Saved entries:
*** Block opens ***
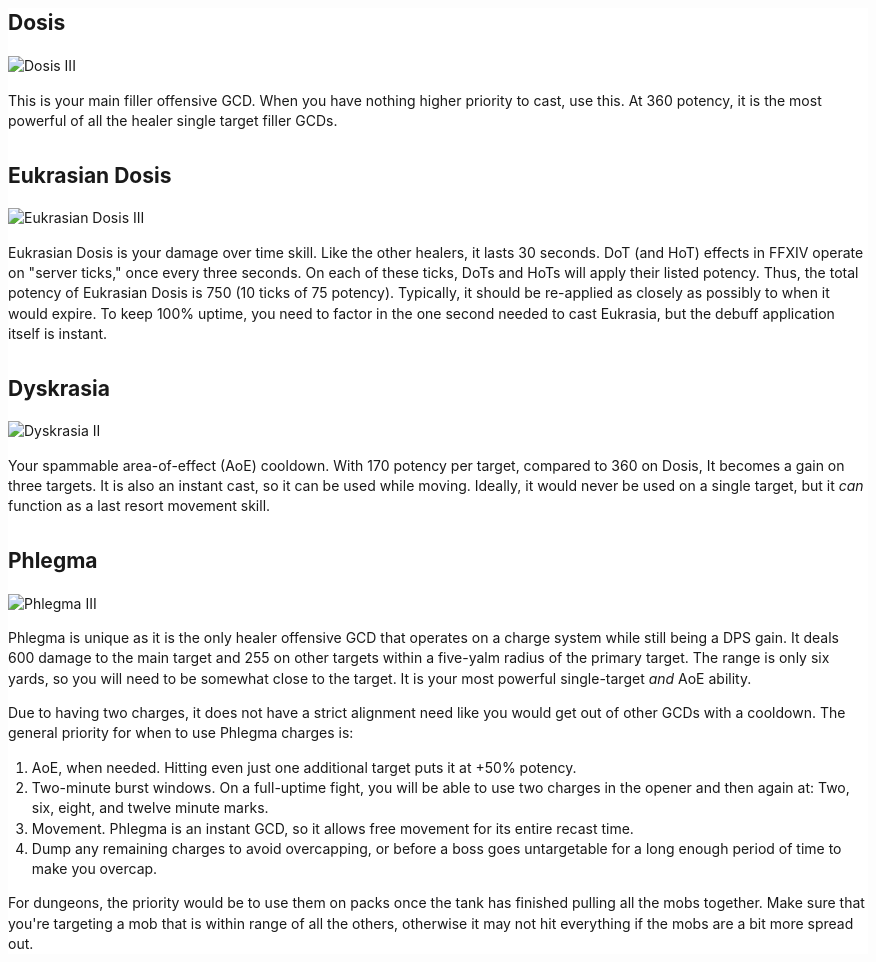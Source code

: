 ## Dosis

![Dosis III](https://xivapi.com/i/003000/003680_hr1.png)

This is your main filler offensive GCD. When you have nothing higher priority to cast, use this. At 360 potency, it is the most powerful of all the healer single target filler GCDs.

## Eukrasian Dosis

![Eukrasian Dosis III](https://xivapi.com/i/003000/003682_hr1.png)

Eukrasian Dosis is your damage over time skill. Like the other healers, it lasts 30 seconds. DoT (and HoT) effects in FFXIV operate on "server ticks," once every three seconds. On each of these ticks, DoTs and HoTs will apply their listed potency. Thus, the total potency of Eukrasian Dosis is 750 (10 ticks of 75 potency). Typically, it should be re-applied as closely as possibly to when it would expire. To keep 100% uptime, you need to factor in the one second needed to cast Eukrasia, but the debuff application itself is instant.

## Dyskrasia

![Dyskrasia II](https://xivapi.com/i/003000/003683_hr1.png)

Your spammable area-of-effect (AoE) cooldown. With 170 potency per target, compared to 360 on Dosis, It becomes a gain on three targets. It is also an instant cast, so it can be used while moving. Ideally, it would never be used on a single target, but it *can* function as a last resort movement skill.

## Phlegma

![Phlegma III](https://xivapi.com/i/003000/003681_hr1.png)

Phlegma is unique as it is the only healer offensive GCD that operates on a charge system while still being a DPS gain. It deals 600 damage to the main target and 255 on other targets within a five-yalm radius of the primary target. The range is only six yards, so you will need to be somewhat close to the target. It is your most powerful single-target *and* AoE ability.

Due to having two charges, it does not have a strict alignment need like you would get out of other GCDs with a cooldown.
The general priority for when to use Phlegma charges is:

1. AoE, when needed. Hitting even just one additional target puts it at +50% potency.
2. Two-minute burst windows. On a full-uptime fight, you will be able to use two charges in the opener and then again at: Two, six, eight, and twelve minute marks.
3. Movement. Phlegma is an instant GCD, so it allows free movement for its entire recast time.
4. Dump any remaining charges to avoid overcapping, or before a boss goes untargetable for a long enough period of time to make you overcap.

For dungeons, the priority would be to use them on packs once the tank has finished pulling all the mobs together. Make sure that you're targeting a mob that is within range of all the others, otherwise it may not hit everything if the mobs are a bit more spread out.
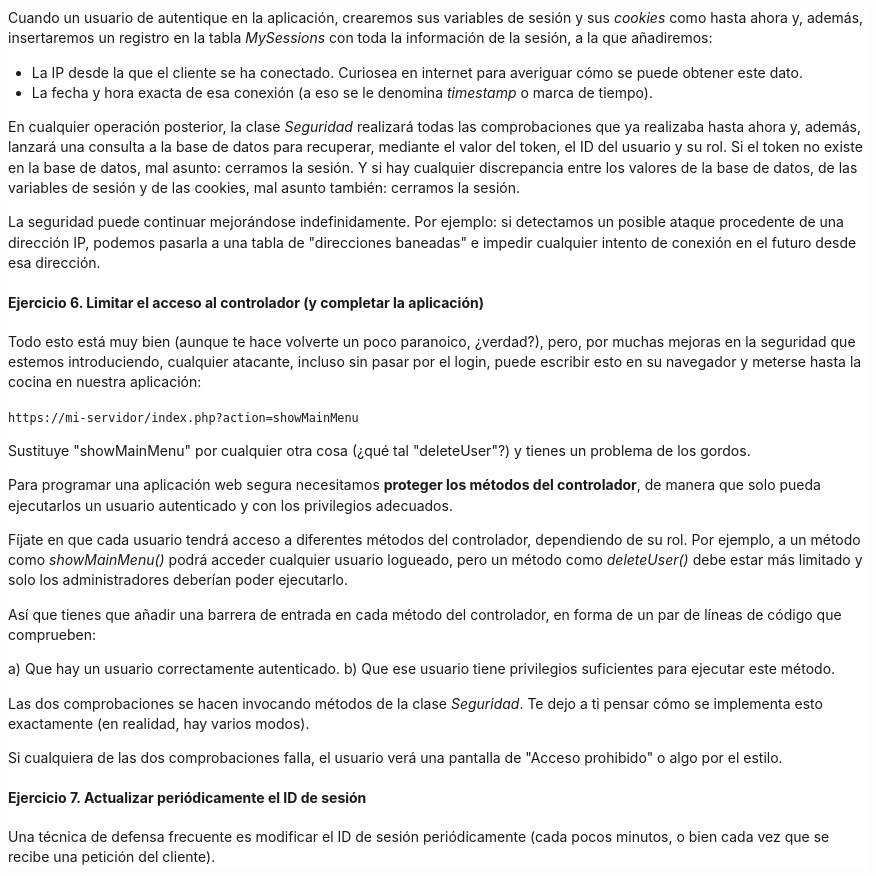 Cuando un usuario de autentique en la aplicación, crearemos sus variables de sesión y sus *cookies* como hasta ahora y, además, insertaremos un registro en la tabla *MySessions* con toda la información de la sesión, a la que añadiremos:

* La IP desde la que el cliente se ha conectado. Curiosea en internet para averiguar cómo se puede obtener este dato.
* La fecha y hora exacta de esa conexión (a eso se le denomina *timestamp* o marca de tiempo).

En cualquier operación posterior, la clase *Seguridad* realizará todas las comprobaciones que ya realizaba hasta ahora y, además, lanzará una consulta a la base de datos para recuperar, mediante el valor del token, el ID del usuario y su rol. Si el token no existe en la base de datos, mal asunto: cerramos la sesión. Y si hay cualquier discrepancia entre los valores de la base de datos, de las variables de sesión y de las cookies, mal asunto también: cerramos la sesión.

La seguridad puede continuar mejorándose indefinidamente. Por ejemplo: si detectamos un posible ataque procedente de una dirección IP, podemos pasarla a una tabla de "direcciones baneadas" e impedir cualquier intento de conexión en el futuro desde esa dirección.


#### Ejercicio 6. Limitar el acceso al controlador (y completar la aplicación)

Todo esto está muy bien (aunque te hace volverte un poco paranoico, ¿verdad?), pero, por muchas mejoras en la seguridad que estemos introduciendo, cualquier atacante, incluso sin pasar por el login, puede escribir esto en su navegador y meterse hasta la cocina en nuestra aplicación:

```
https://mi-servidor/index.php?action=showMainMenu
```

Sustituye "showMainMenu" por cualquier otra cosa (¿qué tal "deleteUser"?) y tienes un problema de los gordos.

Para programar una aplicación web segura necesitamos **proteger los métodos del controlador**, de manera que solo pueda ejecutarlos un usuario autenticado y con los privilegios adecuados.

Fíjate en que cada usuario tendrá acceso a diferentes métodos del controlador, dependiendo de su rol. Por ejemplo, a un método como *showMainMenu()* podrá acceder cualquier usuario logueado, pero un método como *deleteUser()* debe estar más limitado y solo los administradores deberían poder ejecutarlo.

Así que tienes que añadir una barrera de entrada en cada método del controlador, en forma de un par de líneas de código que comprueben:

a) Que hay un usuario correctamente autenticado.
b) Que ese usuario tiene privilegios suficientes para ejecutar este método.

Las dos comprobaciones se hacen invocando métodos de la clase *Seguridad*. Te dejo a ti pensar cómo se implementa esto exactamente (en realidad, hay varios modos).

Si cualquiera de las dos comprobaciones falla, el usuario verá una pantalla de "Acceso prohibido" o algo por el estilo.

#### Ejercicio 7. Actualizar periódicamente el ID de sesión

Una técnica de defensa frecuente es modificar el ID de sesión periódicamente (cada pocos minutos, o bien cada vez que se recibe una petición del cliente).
*** Block closes ***
_Work instruction_
Filter the records for the string "movement" and copy every line that holds it.

_Response below_
Your spammable area-of-effect (AoE) cooldown. With 170 potency per target, compared to 360 on Dosis, It becomes a gain on three targets. It is also an instant cast, so it can be used while moving. Ideally, it would never be used on a single target, but it *can* function as a last resort movement skill.
3. Movement. Phlegma is an instant GCD, so it allows free movement for its entire recast time.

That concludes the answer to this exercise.